GGrantIndex
← Search

CAREER:Advances in Universal Data Compression with Applications to Joint Source and Channel Coding

$400,600FY2003CSENSF

University Of Utah, Salt Lake City UT

Investigators

Abstract

The purpose of this research is to develop several unexplored areas in data compression, as well as to utilize universal data compression techniques in other applications including biological modelling and a novel direction of joint source-channel coding. The research focuses on four topics: (a) design of joint source-channel universal source code based codes, (b) study of universal compression for large and unknown source alphabets, (c) design of advanced universal coding techniques for non-traditional, yet more realistic, data models with practical implementations, and (d) the study of random access lossless compression. Common techniques in joint source-channel coding suffer from severe synchronization problems in bad channel conditions and do not address universality issues when the source statistics are unknown. This research develops techniques to combat these problems, and even attain "free" gain in channel decoding performance for redundant channel information streams. Common compression schemes assume that the data is from a known alphabet, it has a "standard" stationary or constantly changing statistical model, and it consists of a long sequence.
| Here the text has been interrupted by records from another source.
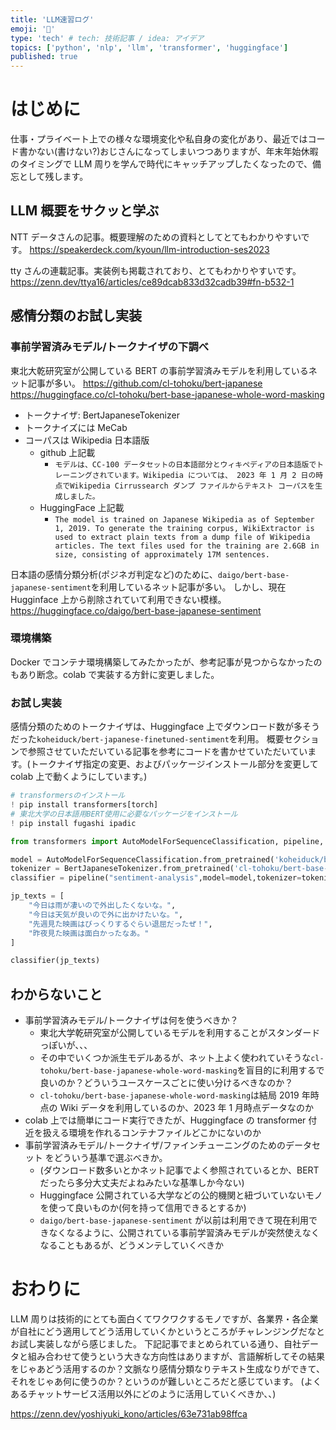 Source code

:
 ```yaml
---
title: 'LLM速習ログ'
emoji: '🤗'
type: 'tech' # tech: 技術記事 / idea: アイデア
topics: ['python', 'nlp', 'llm', 'transformer', 'huggingface']
published: true
---
```


# はじめに

仕事・プライベート上での様々な環境変化や私自身の変化があり、最近ではコード書かない(書けない?)おじさんになってしまいつつありますが、年末年始休暇のタイミングで LLM 周りを学んで時代にキャッチアップしたくなったので、備忘として残します。

## LLM 概要をサクッと学ぶ

NTT データさんの記事。概要理解のための資料としてとてもわかりやすいです。
https://speakerdeck.com/kyoun/llm-introduction-ses2023

tty さんの連載記事。実装例も掲載されており、とてもわかりやすいです。
https://zenn.dev/ttya16/articles/ce89dcab833d32cadb39#fn-b532-1

## 感情分類のお試し実装

### 事前学習済みモデル/トークナイザの下調べ

東北大乾研究室が公開している BERT の事前学習済みモデルを利用しているネット記事が多い。
https://github.com/cl-tohoku/bert-japanese
https://huggingface.co/cl-tohoku/bert-base-japanese-whole-word-masking

- トークナイザ: BertJapaneseTokenizer
- トークナイズには MeCab
- コーパスは Wikipedia 日本語版
  - github 上記載
    - `モデルは、CC-100 データセットの日本語部分とウィキペディアの日本語版でトレーニングされています。Wikipedia については、 2023 年 1 月 2 日の時点でWikipedia Cirrussearch ダンプ ファイルからテキスト コーパスを生成しました。`
  - HuggingFace 上記載
    - `The model is trained on Japanese Wikipedia as of September 1, 2019. To generate the training corpus, WikiExtractor is used to extract plain texts from a dump file of Wikipedia articles. The text files used for the training are 2.6GB in size, consisting of approximately 17M sentences.`

日本語の感情分類分析(ポジネガ判定など)のために、`daigo/bert-base-japanese-sentiment`を利用しているネット記事が多い。
しかし、現在 Hugginface 上から削除されていて利用できない模様。
https://huggingface.co/daigo/bert-base-japanese-sentiment

### 環境構築

Docker でコンテナ環境構築してみたかったが、参考記事が見つからなかったのもあり断念。colab で実装する方針に変更しました。

### お試し実装

感情分類のためのトークナイザは、Huggingface 上でダウンロード数が多そうだった`koheiduck/bert-japanese-finetuned-sentiment`を利用。
概要セクションで参照させていただいている記事を参考にコードを書かせていただいています。(トークナイザ指定の変更、およびパッケージインストール部分を変更して colab 上で動くようにしています。)

```python
# transformersのインストール
! pip install transformers[torch]
# 東北大学の日本語用BERT使用に必要なパッケージをインストール
! pip install fugashi ipadic

from transformers import AutoModelForSequenceClassification, pipeline, BertJapaneseTokenizer

model = AutoModelForSequenceClassification.from_pretrained('koheiduck/bert-japanese-finetuned-sentiment')
tokenizer = BertJapaneseTokenizer.from_pretrained('cl-tohoku/bert-base-japanese-whole-word-masking')
classifier = pipeline("sentiment-analysis",model=model,tokenizer=tokenizer)

jp_texts = [
    "今日は雨が凄いので外出したくないな。",
    "今日は天気が良いので外に出かけたいな。",
    "先週見た映画はびっくりするぐらい退屈だったぜ！",
    "昨夜見た映画は面白かったなあ。"
]

classifier(jp_texts)
```

## わからないこと

- 事前学習済みモデル/トークナイザは何を使うべきか？
  - 東北大学乾研究室が公開しているモデルを利用することがスタンダードっぽいが、、、
  - その中でいくつか派生モデルあるが、ネット上よく使われていそうな`cl-tohoku/bert-base-japanese-whole-word-masking`を盲目的に利用するで良いのか？どういうユースケースごとに使い分けるべきなのか？
  - `cl-tohoku/bert-base-japanese-whole-word-masking`は結局 2019 年時点の Wiki データを利用しているのか、2023 年 1 月時点データなのか
- colab 上では簡単にコード実行できたが、Huggingface の transformer 付近を扱える環境を作れるコンテナファイルどこかにないのか
- 事前学習済みモデル/トークナイザ/ファインチューニングのためのデータセット をどういう基準で選ぶべきか。
  - (ダウンロード数多いとかネット記事でよく参照されているとか、BERT だったら多分大丈夫だよねみたいな基準しか今ない)
  - Huggingface 公開されている大学などの公的機関と紐づいていないモノを使って良いものか(何を持って信用できるとするか)
  - `daigo/bert-base-japanese-sentiment` が以前は利用できて現在利用できなくなるように、公開されている事前学習済みモデルが突然使えなくなることもあるが、どうメンテしていくべきか

# おわりに

LLM 周りは技術的にとても面白くてワクワクするモノですが、各業界・各企業が自社にどう適用してどう活用していくかというところがチャレンジングだなとお試し実装しながら感じました。
下記記事でまとめられている通り、自社データと組み合わせて使うという大きな方向性はありますが、言語解析してその結果をじゃあどう活用するのか？文脈なり感情分類なりテキスト生成なりができて、それをじゃあ何に使うのか？というのが難しいところだと感じています。
(よくあるチャットサービス活用以外にどのように活用していくべきか、、)

https://zenn.dev/yoshiyuki_kono/articles/63e731ab98ffca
However, (a) there exist compression applications with large unknown alphabets, such as text compression where the words constitute the alphabet, (b) most real data sequences are usually neither stationary nor of constantly varying statistics, and (c) random access is necessary in large compressed data bases. The investigator studies these three non-traditional problems. The research work combines the development of rigorous theoretical results including redundancy and description length bounds, with empirical testing, algorithm design with focus on practical low-complexity techniques, and implementation of proposed techniques. Finally, the research also investigates the use of universal compression techniques to segmentation and modelling of biological sequences.